Constitutional Magic

A theme in my mind when I write about government is what appears to be a belief in some magical quality of our constitution that is assuring our continued success.   Somehow our founding fathers and early pioneers in the government stumbled upon some supernatural essence that guarantees our success.

The constitution has an aura about it now that is verging on mysticism.   There is something approaching perfection in the government and this perfection is protecting our nation from harm or collapse.

The role of the people is to admire the ideas behind the constitution and it will return the favor by granting us continued prosperity, internal harmony, and world peace.

There is no real urgency for us living citizens to fix anything.  Our role is instead to continue making offerings to the idea of the constitution and adorn it further with new extensions in the form of regulations, regulatory bodies, and guaranteed entitlements.

As long as we are good to our constitution, it will not fail us.

I may be going a little overboard.  But it seems to me that increasingly we are encouraged to take a passive role in the actual business of government unless we are directly hired by the government in one of its agencies.  In other words, our only obligation to participate in government is if we are hired by the government to work from inside it.

The government will take care of itself with any need for participation by the people outside of voting in biannual elections and the associated get-out-the-vote efforts.

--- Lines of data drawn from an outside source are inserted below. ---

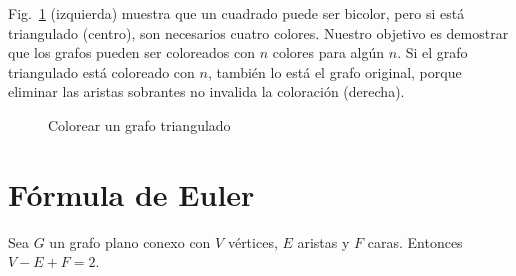 \begin{example}
Fig.~\ref{f.five-triangular-graph} (izquierda) muestra que un cuadrado puede ser bicolor, pero si está triangulado (centro), son necesarios cuatro colores. Nuestro objetivo es demostrar que los grafos pueden ser coloreados con $n$ colores para algún $n$. Si el grafo triangulado está coloreado con $n$, también lo está el grafo original, porque eliminar las aristas sobrantes no invalida la coloración (derecha).
\end{example}

\begin{figure}[h]
\begin{center}
\end{center}
\caption{Colorear un grafo triangulado}\label{f.five-triangular-graph}
\end{figure}


\section{Fórmula de Euler}\label{s.euler}

\begin{theorem}\label{thm.euler} Sea $G$ un grafo plano conexo con $V$ vértices, $E$ aristas y $F$ caras. Entonces $V-E+F=2$.
\end{theorem}

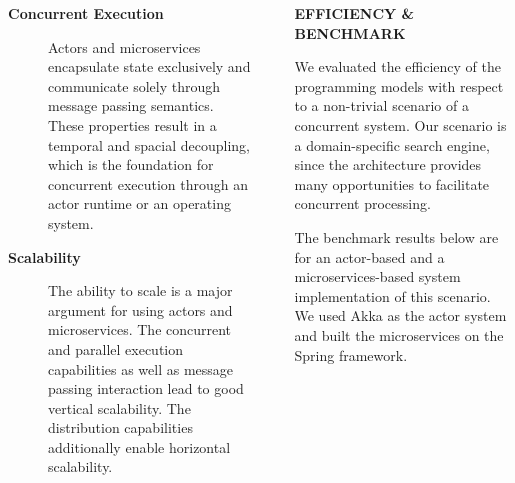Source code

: \documentclass[final,hyperref={pdfpagelabels=true}]{beamer}
\begin{document}
\begin{frame}
\begin{columns}[t]
\begin{column}{.43\textwidth}
{\begin{description}
          \item[\textbf{\textsf{Concurrent Execution}}] 
          \begin{justify}
          Actors and microservices encapsulate state exclusively and communicate solely through message passing semantics. These properties result in a temporal and spacial decoupling, which is the foundation for concurrent execution through an actor runtime or an operating system.
          \end{justify}

          \vspace*{1.5\baselineskip}

          \item[\textbf{\textsf{Scalability}}] 
          \begin{justify}
          The ability to scale is a major argument for using actors and microservices. The concurrent and parallel execution capabilities as well as message passing interaction lead to good vertical scalability. The distribution capabilities additionally enable horizontal scalability.
          \end{justify}
        \end{description}
        
      }
    \end{column}
    \begin{column}{.06\textwidth}
      \end{column}
    \begin{column}{.43\textwidth}
      \textsf{\textbf{EFFICIENCY \& BENCHMARK}} \\
      \vspace*{.5\baselineskip}
      {\lmodern
        \begin{justify}
        
        We evaluated the efficiency of the programming models with respect to a non-trivial scenario of a concurrent system. Our scenario is a domain-specific search engine, since the architecture provides many opportunities to facilitate concurrent processing. 

        \vspace*{1.4\baselineskip}
        
        The benchmark results below are for an actor-based and a microservices-based system implementation of this scenario. We used Akka as the actor system and built the microservices on the Spring framework.
        \end{justify}
      }


\end{column}
\end{columns}
\end{frame}
\end{document}
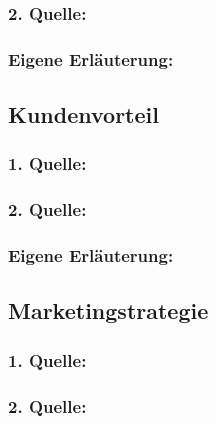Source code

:         \subsubsection*{2. Quelle:}
        \begin{abstract}
        \end{abstract}
        \subsubsection*{Eigene Erläuterung:}
        \begin{abstract}
        \end{abstract}
    \subsection{Kundenvorteil}
        \subsubsection*{1. Quelle:}
        \begin{abstract}
        \end{abstract}
        \subsubsection*{2. Quelle:}
        \begin{abstract}
        \end{abstract}
        \subsubsection*{Eigene Erläuterung:}
        \begin{abstract}
        \end{abstract}
    \subsection{Marketingstrategie}
        \subsubsection*{1. Quelle:}
        \begin{abstract}
        \end{abstract}
        \subsubsection*{2. Quelle:}
        \begin{abstract}
        \end{abstract}
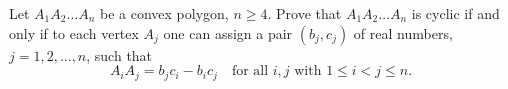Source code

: Let $A_1 A_2 \dots A_n$ be a convex polygon, $n \geq 4$. Prove that $A_1 A_2 \dots A_n$ is cyclic if and only if to each vertex $A_j$ one can assign a pair $(b_j, c_j)$ of real numbers, $j = 1, 2, \dots, n$, such that
\[ A_i A_j = b_j c_i - b_i c_j \quad \text{for all } i, j \text{ with } 1 \leq i < j \leq n. \]
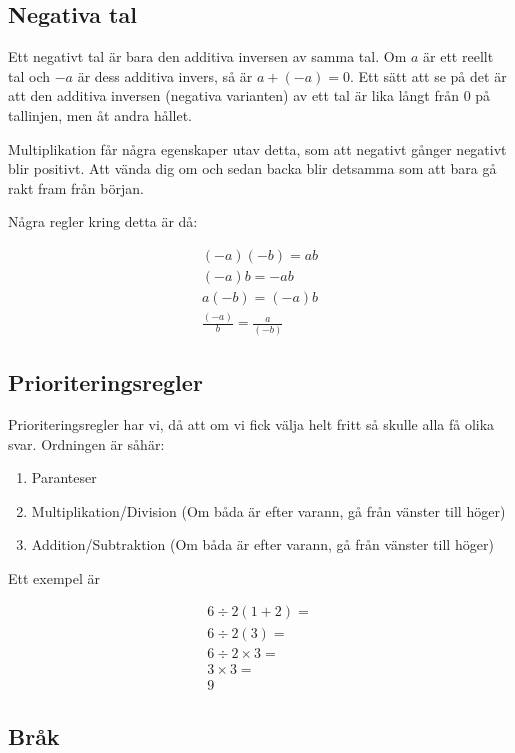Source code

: \subsection{Negativa tal}

Ett negativt tal är bara den additiva inversen av samma tal. Om $a$ är ett reellt tal och $-a$ är dess additiva invers, så är $a+(-a)=0$. Ett sätt att se på det är att den additiva inversen (negativa varianten) av ett tal är lika långt från $0$ på tallinjen, men åt andra hållet. 

Multiplikation får några egenskaper utav detta, som att negativt gånger negativt blir positivt. Att vända dig om och sedan backa blir detsamma som att bara gå rakt fram från början.

Några regler kring detta är då:

\begin{align}
	(-a)(-b) = ab \\
	(-a)b = -ab \\
	a(-b) = (-a)b \\
	\frac{(-a)}{b} = \frac{a}{(-b)}
\end{align}

\newpage
\subsection{Prioriteringsregler}

Prioriteringsregler har vi, då att om vi fick välja helt fritt så skulle alla få olika svar. Ordningen är såhär:

\begin{enumerate}
	\item Paranteser
	\item Multiplikation/Division (Om båda är efter varann, gå från vänster till höger)
	\item Addition/Subtraktion (Om båda är efter varann, gå från vänster till höger)
\end{enumerate}

Ett exempel är 

\begin{align*}
	6\div 2(1+2) = \\
	6\div 2(3) = \\
	6\div 2 \times 3 = \\
	3 \times 3 = \\
	9
\end{align*}

\newpage
\subsection{Bråk}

The government no longer needs regular citizen’s inputs in how it makes, interprets, or enforces regulations.  The government needs no regular citizen’s inputs to set any kind of policy.  Even the setting of a budget is mostly a show.  The government sets its own budget and our representatives just approve it.   The government’s wishes are our command.

We take for granted that our constitutional government can run on autopilot and it will continue to make us the envy of the world.

A well designed constitution will provide for its people.  Ours is a well designed constitution.

I think it is missing the point and of the real strength we experienced in the early years.   In our early history, our constitution activated the direct involvement in the population.   People got involved at the policy level.  In particular, the people were protective of policies they felt should not be absorbed by the federal government precisely because this allows them to have more direct participation in those policies.   People got involved in the federal budgets with continuous demands of the government to prove it deserves continued support previously set, let alone any request for increases.   People demanded constant assurances that the government was running properly.

Now we look around and see prosperity, harmony, and peace and we notice that it has occurred despite our largely ignoring the operation of the government.   We assume the government is self directed and does not need our participation.   We build that assumption into the government by allowing it to grow its workforce to employ people to take care of the details that once burdened the participation of citizens.

It is one thing to allow ourselves to think this way.  It is another to tell the rest of the world that they should adopt similar constitutional language and bureaucratic implementations so that they too can sit back and relax and let things just work themselves out.

Our search for solutions to assist other nation’s in their periods of crisis needs to focus on the same source that built our country: facilitating the direct actions of individuals agreeing to work together.

It is not helpful to praise the wisdom of our constitution and suggest they would be better off if they had adopted it.

There is nothing magical about our constitution.  Certainly it offers no magic that we can export.